Thursday, September 24, 2015

a season...

We're in a season.  (And I don't mean Fall.)  

We're attempting to stay sane in the process, but that is certainly questionable these days!

I'll start with the good news.  For the last two weeks, we haven't changed a single dirty diaper. (yahoo! potty training!)  

Ministry has been good, and REAL, and we also love our new intern, Taylor.

But I can hardly get ten minutes in at the Y until one of the workers comes to tell me the sudden separation anxiety is too much for sweet Jameson.  I'm trying to work through it, but the screaming-bloody-murder all the way there was almost enough to turn the car around this morning.  Nevertheless, I walked in, nerves shot, and only got to converse with the childcare workers because my guy was teetering on insanity if he couldn't cling to my leg.  I thought we had worked past all that already.  Oh toddlerhood.

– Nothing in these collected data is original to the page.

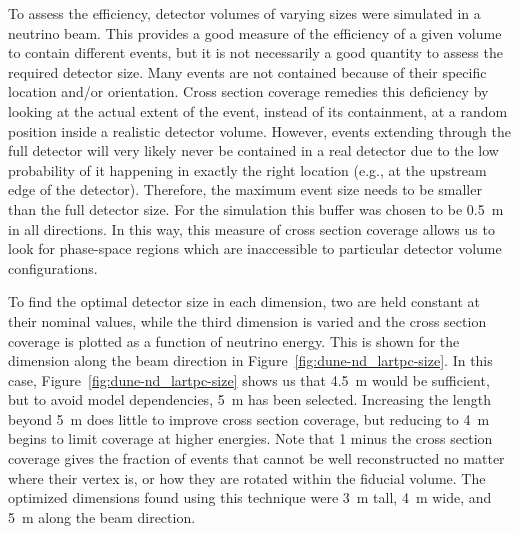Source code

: To assess the efficiency, detector volumes of varying sizes were simulated in a neutrino beam.
This provides a good measure of the efficiency of a given volume to contain different events, but it is not necessarily a good quantity to assess the required detector size.
Many events are not contained because of their specific location and/or orientation.
Cross section coverage remedies this deficiency by looking at the actual extent of the event, instead of its containment, at a random position inside a realistic detector volume.
However, events extending through the full detector will very likely never be contained in a real detector due to the low probability of it happening in exactly the right location (e.g., at the upstream edge of the detector).
Therefore, the maximum event size needs to be smaller than the full detector size.
For the  simulation this buffer was chosen to be \SI{0.5}{\metre} in all directions.
In this way, this measure of cross section coverage allows us to look for phase-space regions which are inaccessible to particular detector volume configurations.

To find the optimal detector size in each dimension, two are held constant at their nominal values, while the third dimension is varied and the cross section coverage is plotted as a function of neutrino energy. 
This is shown for the dimension along the beam direction in Figure~\ref{fig:dune-nd_lartpc-size}. In this case, Figure~\ref{fig:dune-nd_lartpc-size} shows us that
\SI{4.5}{\metre} would be sufficient, but to avoid model dependencies, \SI{5}{\metre} has been selected.
Increasing the length beyond \SI{5}{\metre} does little to improve cross section coverage, but reducing to \SI{4}{\metre} begins to limit coverage at higher energies.
Note that 1 minus the cross section coverage gives the fraction of events that cannot be well reconstructed no matter where their vertex is, or how they are rotated within the fiducial volume. The optimized dimensions found using this technique were \SI{3}{\metre} tall, \SI{4}{\metre} wide, and \SI{5}{\metre} along the beam direction.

Though she's doing amazing in school, Caroline is exhausted at the day's end.   In her exhaustion, I receive the brunt of her verbal intensity, and man, can my daughter lash out.  It's like we've already reached the teen years, all joking aside.  (I suppose my mother is laughing reading this, since Caroline is just like me...)  The desire for independence trumps obedience.  Gentle correction quickly yields running off and slamming doors, threats to run away.  Heaven help me.  I know this is all normal kid stuff, but it's still heartbreaking to this mama who loves my daughter so fiercely.  I'm a borderline perfectionist to be a "good" mom, and often times even being the "good" mom still results in failure.  (because we're dealing with two sinners, not just one.)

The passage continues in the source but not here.